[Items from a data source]
----------------

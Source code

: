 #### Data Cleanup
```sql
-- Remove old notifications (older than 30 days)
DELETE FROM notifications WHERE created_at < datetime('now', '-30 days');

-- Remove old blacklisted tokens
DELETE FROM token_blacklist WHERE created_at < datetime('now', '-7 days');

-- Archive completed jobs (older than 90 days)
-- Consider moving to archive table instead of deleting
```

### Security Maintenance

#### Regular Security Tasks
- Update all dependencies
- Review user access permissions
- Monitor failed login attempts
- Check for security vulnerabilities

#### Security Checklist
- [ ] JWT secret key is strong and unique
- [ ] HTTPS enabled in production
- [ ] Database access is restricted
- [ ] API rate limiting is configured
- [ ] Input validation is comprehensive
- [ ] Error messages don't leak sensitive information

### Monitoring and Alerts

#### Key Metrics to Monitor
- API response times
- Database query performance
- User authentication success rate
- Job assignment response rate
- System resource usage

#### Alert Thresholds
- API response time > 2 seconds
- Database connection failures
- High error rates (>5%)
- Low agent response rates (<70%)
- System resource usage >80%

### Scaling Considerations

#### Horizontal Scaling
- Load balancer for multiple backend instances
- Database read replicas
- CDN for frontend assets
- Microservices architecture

----------------

** Problem statement **
Print exactly the lines of the records from the one containing "- Check for security vulnerabilities" through the end, and nothing besides them.

** Written solution **
- Check for security vulnerabilities

#### Security Checklist
- [ ] JWT secret key is strong and unique
- [ ] HTTPS enabled in production
- [ ] Database access is restricted
- [ ] API rate limiting is configured
- [ ] Input validation is comprehensive
- [ ] Error messages don't leak sensitive information

### Monitoring and Alerts

#### Key Metrics to Monitor
- API response times
- Database query performance
- User authentication success rate
- Job assignment response rate
- System resource usage

#### Alert Thresholds
- API response time > 2 seconds
- Database connection failures
- High error rates (>5%)
- Low agent response rates (<70%)
- System resource usage >80%

### Scaling Considerations

#### Horizontal Scaling
- Load balancer for multiple backend instances
- Database read replicas
- CDN for frontend assets
- Microservices architecture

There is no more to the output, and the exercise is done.